EUOBSERVER / BRUSSELS - EU foreign ministers have urged Israel "not to resort to disproportionate action" when defending itself against Hezbollah attacks, while member states are evacuating their own nationals after joint EU plans to bring Europeans home proved troublesome.
 

Ministers also discussed the possibility of sending troops to the region as part of a new UN peace force.

 
Foreign ministers were on Monday (17 July) briefed by EU foreign policy chief Javier Solana following a Sunday trip to assess the escalating violence in Lebanon.

They met amid reports of more civilian casualties in mutual attacks between Israel and the islamist Hezbollah movement, with the BBC reporting that at least 10 Lebanese people died in an Israeli attack in the south of the country.

Ministers agreed on a statement which was as similar as possible to a text adopted by G8 leaders in St Petersburg over the weekend in order to create an "international front to press Israel, Hamas and Hezbollah," Dutch foreign minister Bernard Bot said.

The statement says that the EU is "acutely concerned" at the situation in the Middle East, "in particular at the deteriorating humanitarian situation and the destruction of civilian infrastructure, and deplores the loss of civilian lives on all sides."

"The European Union condemns the attacks by Hezbollah on Israel and the abduction of two Israeli soldiers.
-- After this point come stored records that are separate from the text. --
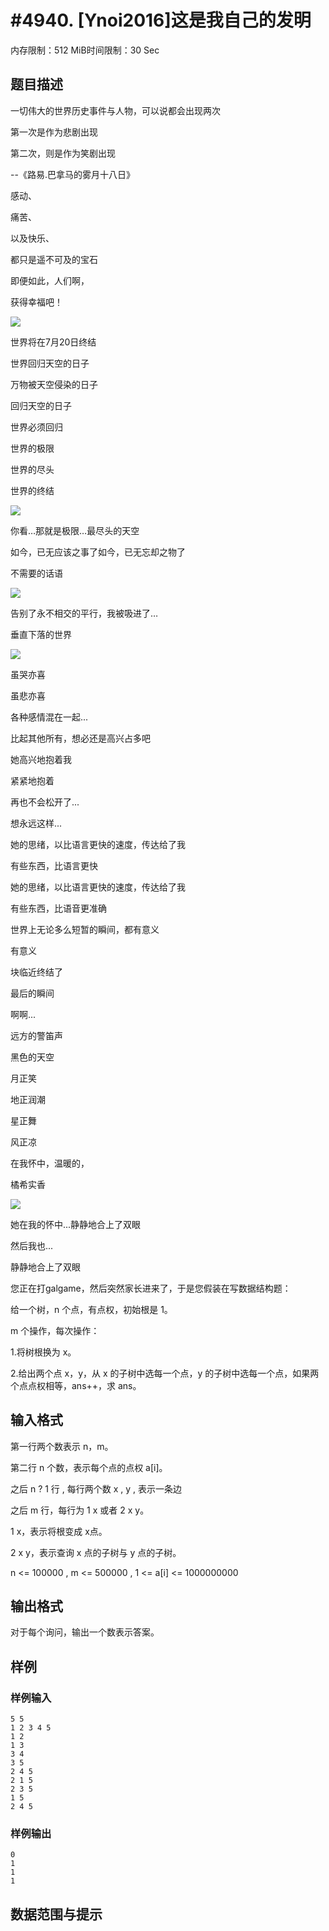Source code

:# #4940. [Ynoi2016]这是我自己的发明

内存限制：512 MiB时间限制：30 Sec

## 题目描述

一切伟大的世界历史事件与人物，可以说都会出现两次

第一次是作为悲剧出现

第二次，则是作为笑剧出现

--《路易.巴拿马的雾月十八日》

感动、

痛苦、

以及快乐、

都只是遥不可及的宝石

即便如此，人们啊，

获得幸福吧！

 ![](upload/201708/1.png)

世界将在7月20日终结

世界回归天空的日子

万物被天空侵染的日子

回归天空的日子

世界必须回归

世界的极限

世界的尽头

世界的终结

 ![](upload/201708/2.png)

你看&hellip;那就是极限&hellip;最尽头的天空

如今，已无应该之事了如今，已无忘却之物了

不需要的话语

 ![](upload/201708/3.png)

告别了永不相交的平行，我被吸进了&hellip;

垂直下落的世界

 ![](upload/201708/4.png)

虽哭亦喜

虽悲亦喜

各种感情混在一起...

比起其他所有，想必还是高兴占多吧

她高兴地抱着我

紧紧地抱着

再也不会松开了...

想永远这样...

她的思绪，以比语言更快的速度，传达给了我

有些东西，比语言更快

她的思绪，以比语言更快的速度，传达给了我

有些东西，比语音更准确

世界上无论多么短暂的瞬间，都有意义

有意义

块临近终结了

最后的瞬间

啊啊...

远方的警笛声

黑色的天空

月正笑

地正润潮

星正舞

风正凉

在我怀中，温暖的，

橘希实香

 ![](upload/201708/5.png)

她在我的怀中...静静地合上了双眼

然后我也...

静静地合上了双眼

您正在打galgame，然后突然家长进来了，于是您假装在写数据结构题：

给一个树，n 个点，有点权，初始根是 1。

m 个操作，每次操作：

1.将树根换为 x。

2.给出两个点 x，y，从 x 的子树中选每一个点，y 的子树中选每一个点，如果两个点点权相等，ans++，求 ans。

## 输入格式

第一行两个数表示 n，m。

第二行 n 个数，表示每个点的点权 a[i]。

之后 n ? 1 行 , 每行两个数 x , y , 表示一条边

之后 m 行，每行为 1 x 或者 2 x y。

1 x，表示将根变成 x点。

2 x y，表示查询 x 点的子树与 y 点的子树。

n <= 100000 , m <= 500000 , 1 <= a[i] <= 1000000000

## 输出格式

 对于每个询问，输出一个数表示答案。

## 样例

### 样例输入

    
    5 5
    1 2 3 4 5
    1 2
    1 3
    3 4
    3 5
    2 4 5
    2 1 5
    2 3 5
    1 5
    2 4 5
    

### 样例输出

    
    0
    1
    1
    1
    
    

## 数据范围与提示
It calls for their immediate and unconditional release and for the cessation of all attacks on Israeli towns and cities," the text reads.

Ministers also said that The "EU recognises Israel's legitimate right to self-defence, but it urges Israel to exercise utmost restraint and not to resort to disproportionate action."

EU troops to the region?
The passage on Israeli actions is notably weaker than earlier statements issued by the Finnish EU presidency last week, which had simply called Israeli violence "disproportionate."

An Israeli diplomat told EUobserver that Jerusalem disliked this wording, asking "what do people expect Israel to do?" in face of the "indiscriminate terror" by Hezbollah rocket attacks.

As wished by Jerusalem, EU ministers also recalled "the need for the Lebanese state to restore its sovereignty over the whole of its national territory and to do its utmost to prevent [Hezbollah] attacks."

Ministers also discussed the possibility of sending troops to the region as part of a new UN peace force.

UK prime minister Tony Blair said on Monday at the St Petersburg G8 meeting "The only way in my view we are going to get a cessation of hostilities is if we have the deployment of an international force into that area that can stop the bombardment coming over into Israel and therefore gives Israel the reason to stop its attacks on Hezbollah."

EU ministers agreed to in principle contribute to such a force if the UN would request so, according to Finnish foreign minister Erkki Tuomioja.

He said that "It is primarily the UN and the Security Council who would have to deal with this issue" but added that EU ministers "have made clear to favourably consider participating in such a mission."

But speaking for the Netherlands, Mr Bot this would be "for others" to do, with the Hague already overburdened by international peace operations around the globe.

EU evacuation trouble
Meanwhile, member states are individually proceeding to evacuate their nationals from the crisis region after weekend efforts at EU coordination proved troublesome.

Mr Tuomioja referred to "intensive consular co-operation co-ordinated by the presidency."

With the EU not having a consular service, "improvisation worked very well," the Finnish politician said.

But Mr Bot said that The Hague concluded on Saturday it had to rely on its "own force" when it became clear that common EU efforts were to strand.

He said that Finland has no embassy in Lebanon and had ask to use Germany's, while France would send a ship to pick up Europeans but that ship "had not arrived."

Slovak foreign minister Igor Kubis told EUobserver "Some states did provide their services to other nationals - like Czech aircrafts taking on board also Slovaks citizens."

But ministers agreed to set up a working group that "would suggest measures for even better co-ordination in future," he added.

Some European families were lucky and fitted into the helicopter flying Mr Solana from Lebanon to Cyprus on Sunday; the foreign policy chief said. "On my legs, I had a little baby."